Message ID | 2213409.1677249075@warthog.procyon.org.uk (mailing list archive) |
---|---|
State | New |
Headers | show |
Series | [RFC] cifs: Fix cifs_writepages_region() | expand |
On Fri, Feb 24, 2023 at 6:31 AM David Howells <dhowells@redhat.com> wrote: > > Here's the simplest fix for cifs_writepages_region() that gets it to work. Hmm. The commit message for this is wrong. > Fix the cifs_writepages_region() to just skip over members of the batch that > have been cleaned up rather than retrying them. It never retried them. The "skip_write" code did that same start += folio_size(folio); continue; that your patch does, but it *also* had that if (skips >= 5 || need_resched()) { thing to just stop writing entirely. > I'm not entirely sure why it fixes it, though. Yes. Strange. Because it does the exact same thing as the "Oh, the trylock worked, but it was still under writeback or fscache" did. I just merged all the "skip write" cases. But the code is clearly (a) not working and (b) the whole skip count and need_resched() logic is a bit strange to begin with. Can you humor me, and try if just removing that skip count thing instead? IOW, this attached patch? Because that whole "let's stop writing if we need to reschedule" sounds truly odd (we have a cond_resched(), although it's per folio batch, not per-folio), and the skip count logic doesn't make much sense to me either. SteveF? Linus
On Fri, Feb 24, 2023 at 02:31:15PM +0000, David Howells wrote: > Here's the simplest fix for cifs_writepages_region() that gets it to work. > > Fix the cifs_writepages_region() to just skip over members of the batch that > have been cleaned up rather than retrying them.
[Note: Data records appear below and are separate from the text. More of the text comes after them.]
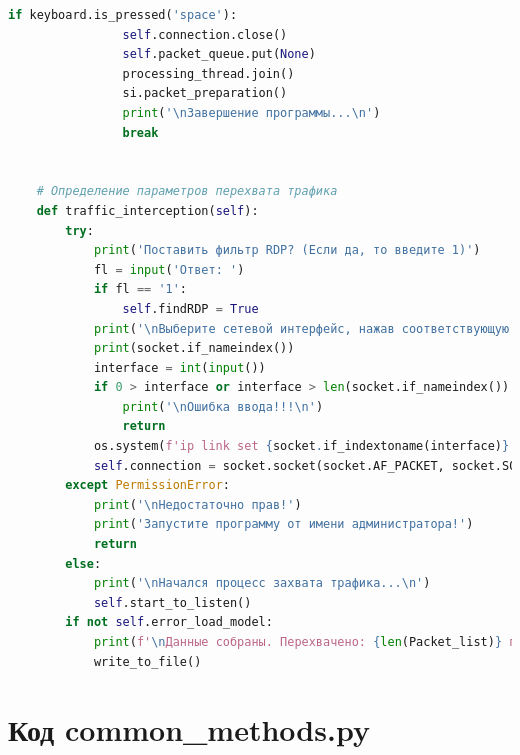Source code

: \documentclass[bachelor, och, coursework]{SCWorks}
\begin{document}
\begin{lstlisting}[language=Python]
            if keyboard.is_pressed('space'):
                self.connection.close()
                self.packet_queue.put(None)
                processing_thread.join()
                si.packet_preparation()
                print('\nЗавершение программы...\n')
                break


    # Определение параметров перехвата трафика
    def traffic_interception(self):
        try:
            print('Поставить фильтр RDP? (Если да, то введите 1)')
            fl = input('Ответ: ')
            if fl == '1':
                self.findRDP = True
            print('\nВыберите сетевой интерфейс, нажав соответствующую цифру:')
            print(socket.if_nameindex())
            interface = int(input())
            if 0 > interface or interface > len(socket.if_nameindex()):
                print('\nОшибка ввода!!!\n')
                return
            os.system(f'ip link set {socket.if_indextoname(interface)} promisc on')
            self.connection = socket.socket(socket.AF_PACKET, socket.SOCK_RAW, socket.ntohs(3))
        except PermissionError:
            print('\nНедостаточно прав!')
            print('Запустите программу от имени администратора!')
            return
        else:
            print('\nНачался процесс захвата трафика...\n')
            self.start_to_listen()
        if not self.error_load_model:
            print(f'\nДанные собраны. Перехвачено: {len(Packet_list)} пакетов(-а)\n')
            write_to_file()
    \end{lstlisting}

    \section{Код common\_methods.py}
    
\end{document}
I'm not entirely sure why it > fixes it, though. It's also not the most efficient as, in the common case, > this is going to happen a lot because cifs_extend_writeback() is going to > clean up the contiguous pages in the batch - and then this skip will occur for > those. Why are you doing it this way? What's wrong with using write_cache_pages() to push all the contiguous dirty folios into a single I/O object, submitting it when the folios turn out not to be contiguous, or when we run out of a batch? You've written an awful lot of code here and it's a different model from every other filesystem. Why is it better?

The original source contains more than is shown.